Hepimizin malumu İsrail’in Filistin halkı üzerindeki terör saldırıları ve soykırım girişimi şiddetini artırarak sürmektedir. Bugün yaşananlar asla ve asla savaş olarak tanımlanamaz. Savaşların bile kendi içinde etik kuralları vardır. Savaşların uluslararası hukukla çizilmiş sınırları bellidir. İsrail’in hastane, ibadethane ve pazar yerlerini kapsayacak boyutta ortaya koyduğu saldırılar sadece savaş suçu değil ayrı zamanda insanlık suçu olarak da tanımlanabilir. Türk halkının her kesimi bu terör saldırılarından yana tavrını ortaya koymuştur.
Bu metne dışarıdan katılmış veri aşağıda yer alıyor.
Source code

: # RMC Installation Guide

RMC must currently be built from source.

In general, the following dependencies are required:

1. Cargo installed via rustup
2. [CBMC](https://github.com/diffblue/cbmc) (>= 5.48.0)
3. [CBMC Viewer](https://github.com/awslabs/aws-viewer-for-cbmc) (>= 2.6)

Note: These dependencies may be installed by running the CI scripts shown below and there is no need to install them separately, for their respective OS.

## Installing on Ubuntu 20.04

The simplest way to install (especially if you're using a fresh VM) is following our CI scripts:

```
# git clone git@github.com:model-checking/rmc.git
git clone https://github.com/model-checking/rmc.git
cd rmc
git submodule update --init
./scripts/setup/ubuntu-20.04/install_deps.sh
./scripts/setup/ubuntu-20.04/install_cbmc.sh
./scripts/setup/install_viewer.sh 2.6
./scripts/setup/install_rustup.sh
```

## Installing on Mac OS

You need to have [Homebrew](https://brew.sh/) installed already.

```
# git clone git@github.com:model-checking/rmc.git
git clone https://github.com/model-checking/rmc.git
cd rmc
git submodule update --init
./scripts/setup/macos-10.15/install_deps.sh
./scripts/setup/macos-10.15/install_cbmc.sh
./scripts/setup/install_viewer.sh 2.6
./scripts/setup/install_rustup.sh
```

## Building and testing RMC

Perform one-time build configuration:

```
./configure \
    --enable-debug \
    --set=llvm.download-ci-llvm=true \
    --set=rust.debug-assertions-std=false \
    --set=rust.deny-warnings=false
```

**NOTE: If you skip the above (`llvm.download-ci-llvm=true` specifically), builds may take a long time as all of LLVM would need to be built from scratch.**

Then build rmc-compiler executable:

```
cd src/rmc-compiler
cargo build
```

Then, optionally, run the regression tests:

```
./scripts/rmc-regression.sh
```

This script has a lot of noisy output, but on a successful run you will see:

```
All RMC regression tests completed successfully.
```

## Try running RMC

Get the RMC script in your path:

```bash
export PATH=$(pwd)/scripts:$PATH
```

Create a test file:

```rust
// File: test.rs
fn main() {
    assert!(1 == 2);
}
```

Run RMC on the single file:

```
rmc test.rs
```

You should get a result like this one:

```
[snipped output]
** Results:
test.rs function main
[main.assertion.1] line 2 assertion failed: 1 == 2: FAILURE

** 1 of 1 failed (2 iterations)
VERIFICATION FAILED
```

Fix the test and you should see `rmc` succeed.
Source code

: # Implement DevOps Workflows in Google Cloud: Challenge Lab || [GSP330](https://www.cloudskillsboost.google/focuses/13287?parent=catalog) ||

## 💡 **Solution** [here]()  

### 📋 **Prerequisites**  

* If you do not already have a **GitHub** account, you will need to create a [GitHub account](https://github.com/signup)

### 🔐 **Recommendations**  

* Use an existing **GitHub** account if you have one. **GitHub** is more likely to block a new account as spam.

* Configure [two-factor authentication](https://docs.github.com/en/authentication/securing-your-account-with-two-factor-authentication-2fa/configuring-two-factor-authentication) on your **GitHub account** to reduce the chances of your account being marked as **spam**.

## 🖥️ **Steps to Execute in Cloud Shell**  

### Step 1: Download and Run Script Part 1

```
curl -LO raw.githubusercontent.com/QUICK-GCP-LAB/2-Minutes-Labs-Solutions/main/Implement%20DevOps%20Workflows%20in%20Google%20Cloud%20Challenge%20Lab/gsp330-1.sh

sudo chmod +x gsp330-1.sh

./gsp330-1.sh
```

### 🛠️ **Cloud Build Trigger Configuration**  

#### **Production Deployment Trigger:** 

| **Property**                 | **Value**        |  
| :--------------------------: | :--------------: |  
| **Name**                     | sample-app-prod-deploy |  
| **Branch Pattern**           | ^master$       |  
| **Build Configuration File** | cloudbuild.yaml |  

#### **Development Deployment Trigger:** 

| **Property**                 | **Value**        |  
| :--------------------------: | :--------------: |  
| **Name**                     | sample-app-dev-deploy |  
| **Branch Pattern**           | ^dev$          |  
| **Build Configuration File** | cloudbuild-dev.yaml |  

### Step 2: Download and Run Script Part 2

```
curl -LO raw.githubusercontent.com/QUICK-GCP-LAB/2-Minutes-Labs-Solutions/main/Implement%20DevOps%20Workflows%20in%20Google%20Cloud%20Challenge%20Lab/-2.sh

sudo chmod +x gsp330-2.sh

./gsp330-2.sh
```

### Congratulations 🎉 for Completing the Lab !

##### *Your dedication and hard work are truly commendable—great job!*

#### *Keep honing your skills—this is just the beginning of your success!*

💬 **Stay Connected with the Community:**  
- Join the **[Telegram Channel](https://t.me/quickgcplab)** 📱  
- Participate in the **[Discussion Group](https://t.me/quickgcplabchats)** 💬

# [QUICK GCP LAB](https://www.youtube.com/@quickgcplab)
Ancak Birleşmiş Milletler (BM) ve Avrupa ülkelerinin su soykırıma sessiz kalması hiçbir mazeretle açıklanamaz.
2. Dünya savaşından sonra yaşanan savaşların ve barışa yönelik tehditlerin tekrarını önlemek ve uluslararası barış ve güvenliği koruması amacıyla, savaşın galibi güçlü ülkeler tarafından kurulan Birleşmiş Milletler adeta üç maymunu oynamaktadır. Bugüne kadar BM’nin çatısını oluşturan beş daimi ülkenin çıkarları doğrultusunda kararlar alan bu teşkilat artık kuruluş amacına hizmet etmediği gibi milletler arasındaki barış ve güveni tehdit eder bir hal almıştır.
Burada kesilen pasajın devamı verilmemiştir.